"This is a long process. We're right here at the end of April right now. We get a chance to work with him a little more coming up in the next couple of weeks and try to get him caught up."
Those were Doug Pederson’s words as he stood at the podium in the auditorium of the NovaCare Complex on Thursday and explained how he and the Eagles’ coaching staff will handle getting Carson Wentz up to speed in his offense.
That specific answer caught my ear — the way it was phrased, the way it was framed, and what it implied.
"We’re right here at the end of April right now. We get a chance to work with him a little more coming up in the next couple of weeks."
This was a man speaking not in terms of years, but in terms of months. In terms of weeks. In terms of a linear plan, stretching from April to September.
Call me crazy. Yell at me on Twitter dot com. Save this link for August, when the depth chart slots Wentz as the No. 3 quarterback, and then tweet it at me.
For some reason, I have a feeling Carson Wentz is going to be the Eagles’ starting quarterback when they face the Cleveland Browns in Week 1.
On Thursday, the mood around the Sam Bradford conflict spoke the loudest to me.
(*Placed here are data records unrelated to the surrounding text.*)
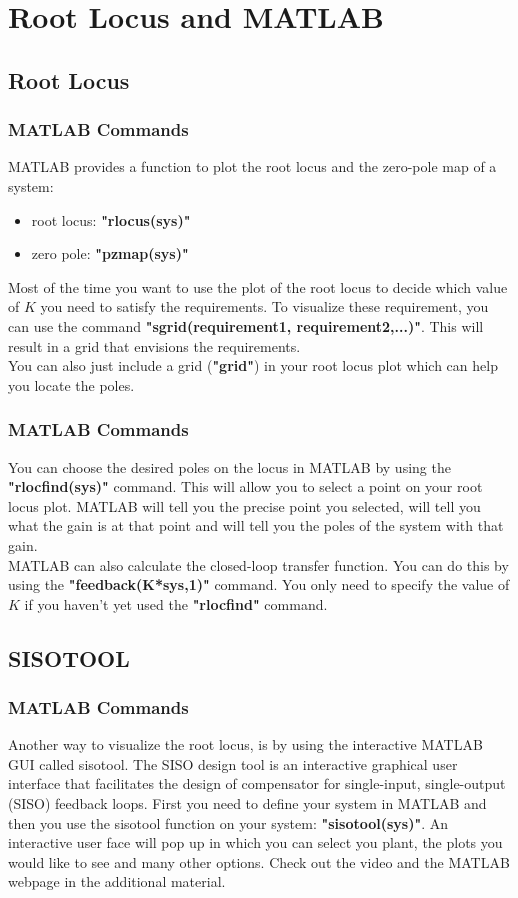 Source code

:\section{Root Locus and MATLAB}

\subsection{Root Locus}

\begin{frame}
\frametitle{MATLAB Commands}
	MATLAB provides a function to plot the root locus and the zero-pole map of a system:
	\begin{itemize}
		\item root locus: \textbf{"rlocus(sys)"}
		\item zero pole: \textbf{"pzmap(sys)"}
	\end{itemize} 
	\vspace{1em}
	Most of the time you want to use the plot of the root locus to decide which value of $K$ you need to satisfy the requirements. To visualize these requirement, you can use the command \textbf{"sgrid(requirement1, requirement2,...)"}. This will result in a grid that envisions the requirements.\\
	\vspace{1em}
	You can also just include a grid (\textbf{"grid"}) in your root locus plot which can help you locate the poles.
\end{frame}

\begin{frame}
\frametitle{MATLAB Commands}
	You can choose the desired poles on the locus in MATLAB by using the \textbf{"rlocfind(sys)"} command. This will allow you to select a point on your root locus plot. MATLAB will tell you the precise point you selected, will tell you what the gain is at that point and will tell you the poles of the system with that gain.\\
	\vspace{1em}
	MATLAB can also calculate the closed-loop transfer function. You can do this by using the \textbf{"feedback(K*sys,1)"} command. You only need to specify the value of $K$ if you haven't yet used the \textbf{"rlocfind"} command.
\end{frame}

\subsection{SISOTOOL}

\begin{frame}
\frametitle{MATLAB Commands}
	Another way to visualize the root locus, is by using the interactive MATLAB GUI called sisotool. The SISO design tool is an interactive graphical user interface that facilitates the design of compensator for single-input, single-output (SISO) feedback loops.
	\vspace{1em}
	First you need to define your system in MATLAB and then you use the sisotool function on your system: \textbf{"sisotool(sys)"}. An interactive user face will pop up in which you can select you plant, the plots you would like to see and many other options. Check out the video and the MATLAB webpage in the additional material.	
\end{frame}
Pederson and Roseman, for their deflections and overtures of "open arms," did nothing to convince me they truly want Bradford as their guy.
"[Bradford’s] the quarterback," the head coach said at one point. "I’ve said all along, he’s the quarterback."
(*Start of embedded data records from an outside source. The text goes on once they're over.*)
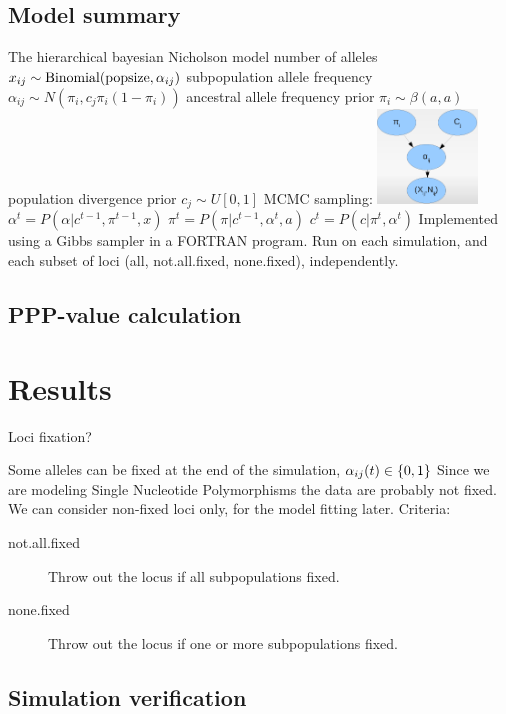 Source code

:\documentclass[a4paper,12pt]{article}
\begin{document}
\subsection{Model summary}
{The hierarchical bayesian Nicholson model}{
 number of alleles $x_{ij}\sim \operatorname{Binomial}(\text{popsize},\alpha_{ij})$
 subpopulation allele frequency $\alpha_{ij}\sim N(\pi_i, c_j \pi_i(1-\pi_i))$
 ancestral allele frequency prior $\pi_i\sim \beta(a,a)$
 population divergence prior $c_j\sim U[0,1]$
 MCMC sampling: \includegraphics[width=0.2\textwidth]{nicholson-model}
 $\alpha^t = P(\alpha|c^{t-1},\pi^{t-1},x)$
 $\pi^t = P(\pi|c^{t-1},\alpha^t,a)$
 $c^t = P(c|\pi^t,\alpha^t)$
 Implemented using a Gibbs sampler in a FORTRAN program.
 Run on each simulation, and each subset of loci (all,
  not.all.fixed, none.fixed), independently.
}

\subsection{PPP-value calculation}

\section{Results}


Loci fixation?

 Some alleles can be fixed at the end of the simulation,
  $\alpha_{ij}(t)\in\{0,1\}$
 Since we are modeling Single Nucleotide Polymorphisms the data
  are probably not fixed.
 We can consider non-fixed loci only, for the model fitting
  later.
 Criteria:
\begin{description}
\item[not.all.fixed] Throw out the locus if all subpopulations fixed.
\item[none.fixed] Throw out the locus if one or more subpopulations fixed.
\end{description}


\subsection{Simulation verification}

\end{document}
But not there minutes earlier, Pederson said there’s going to be "competition in the [quarterback room], which is great, which I’ve said all along."
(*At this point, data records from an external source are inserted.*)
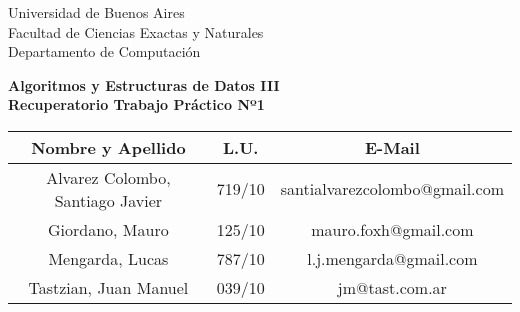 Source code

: \begin{titlepage}
\begin{center}
\vspace{4cm}

\textnormal{Universidad de Buenos Aires}\\
\textnormal{Facultad de Ciencias Exactas y Naturales}\\
\textnormal{Departamento de Computación}\\

\vspace{5cm}

\large\textbf{Algoritmos y Estructuras de Datos III} \\
\textbf{Recuperatorio Trabajo Práctico Nº1} \\

\vspace{7.5cm}

\begin{tabular}{|c |c |c |} \hline
	\textbf{Nombre y Apellido} & \textbf{L.U.} & \textbf{E-Mail} \\ \hline
	Alvarez Colombo, Santiago Javier & 719/10 & santialvarezcolombo@gmail.com \\ \hline
	Giordano, Mauro & 125/10 & mauro.foxh@gmail.com \\ \hline
	Mengarda, Lucas & 787/10 & l.j.mengarda@gmail.com \\ \hline
	Tastzian, Juan Manuel & 039/10 & jm@tast.com.ar \\ \hline
\end{tabular}

\vspace{4cm}

\vspace{2cm}


\end{center}
\end{titlepage}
So, which one is it? It seems Pederson is selling two visions of what this offseason is going to look like, and they're not mutually exclusive. Right now, Sam Bradford is the Eagles’ quarterback. As of April 29, he is "their guy." But it also sounds like the team expects a competition to be part of this process, and a true competition doesn't begin with a determined ending.
For his part, the North Dakota boy is handling walking into a quarterback controversy as well as he can.
"I'm not really sure how it'll transpire," Wentz said Thursday evening, when asked what he thinks will happen with him and Bradford this offseason. "I've been an Eagle now for about an hour, so we'll kind of see how that transpires. But it's out of my control. I'm not going to worry about it, and it'll all work out."
Wentz was pressed on how he thinks he’ll handle meeting Bradford for the first time, and didn't sound too intimidated.
"Professionally," he said, without hesitation. "I think we're both professionals now, and it'll just be -- it'll be what it is. I won't make it bigger than it needs to be. I'm just going to go in there and focus on what I can control and learning as much ball as quickly as I can."
We’ll meet him in person this afternoon, where it will be easier to take his temperature and read his emotions. But the way Wentz spoke Thursday night, it didn’t sound like he was terribly concerned with Sam Bradford.
I find it hard to believe that when training camp is rolling full-swing, if Wentz is throwing the ball just as well as Bradford, Pederson and the Eagles will feel any reason to give Bradford the job over their quarterback of the future.
We understand who Bradford is. Wentz is still an unknown commodity. If he’s the one, you’d like to start him and let him develop, akin to the Jaguars and Blake Bortles. And if he’s a bust, it’s better to know by the end of 2017 instead of the end of 2018.
If the quarterback room competition is even remotely close as preseason games approach, Wentz should be the guy. From where I stand, it doesn’t sound like the idea is too foreign to the men making the decisions.